[jira] [Comment Edited] (LUCENE-10610) RunAutomaton#hashCode() can easily cause hash collision for different Automatons

Uwe Schindler (Jira) Sat, 11 Jun 2022 10:52:04 -0700


    [ 
https://issues.apache.org/jira/browse/LUCENE-10610?page=com.atlassian.jira.plugin.system.issuetabpanels:comment-tabpanel&focusedCommentId=17553131#comment-17553131
 ]


Uwe Schindler edited comment on LUCENE-10610 at 6/11/22 5:51 PM:
-----------------------------------------------------------------

I looked at the code again:
- Automaton class has no equals and no hashCode
- RunAutomaton has equals and hashCode

I don't want to refactor or decide if equals or hashCode is needed. I would 
just make the already existing hashCode bug free. hashCode should take the same 
fields to calculate the hashcode that are also used by equals. This would make 
query cache work fine, that's all needed.

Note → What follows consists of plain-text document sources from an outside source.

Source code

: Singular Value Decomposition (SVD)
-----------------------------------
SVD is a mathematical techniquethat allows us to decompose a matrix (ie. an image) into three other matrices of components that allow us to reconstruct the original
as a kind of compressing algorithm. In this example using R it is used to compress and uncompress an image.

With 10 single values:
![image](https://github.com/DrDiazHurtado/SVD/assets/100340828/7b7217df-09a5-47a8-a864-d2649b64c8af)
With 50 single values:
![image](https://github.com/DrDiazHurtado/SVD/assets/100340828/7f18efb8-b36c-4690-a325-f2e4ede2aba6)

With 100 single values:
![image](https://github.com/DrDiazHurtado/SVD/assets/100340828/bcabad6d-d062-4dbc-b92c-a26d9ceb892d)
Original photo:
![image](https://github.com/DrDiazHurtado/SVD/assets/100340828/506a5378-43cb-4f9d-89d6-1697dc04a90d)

I do not think we need to discuss if equals/hashCode ensures that two 
automatons are semantically equal (describe state machine with same behaviour). 
For query cache we only need to make sure that a query thats created with the 
same input has a RunAutomaton that equals the one of other query (I think 
that's given, only hashCode). We don't need to cache cases where the automaton 
looks different because the regex was different but functionally same.

If we need it for query cache, i think maybe the RunAutomaton should not be 
used at all by the query and only the direct query inputs used for the Query's 
equals/hashcode (like regex string or prefix/wildcard or fuzzy term).


was (Author: thetaphi):
I looked at the code again:
- Automaton class has no equals and no hashCode
- RunAutomaton has equals and hashCode

I don't want to refactor or decide if equals or hashCode is needed. I would 
just make the already existing hashCode bug free. hashCode should take the same 
fields to calculate the hashcode that are also used by equals. This would make 
query cache work fine, that's all needed.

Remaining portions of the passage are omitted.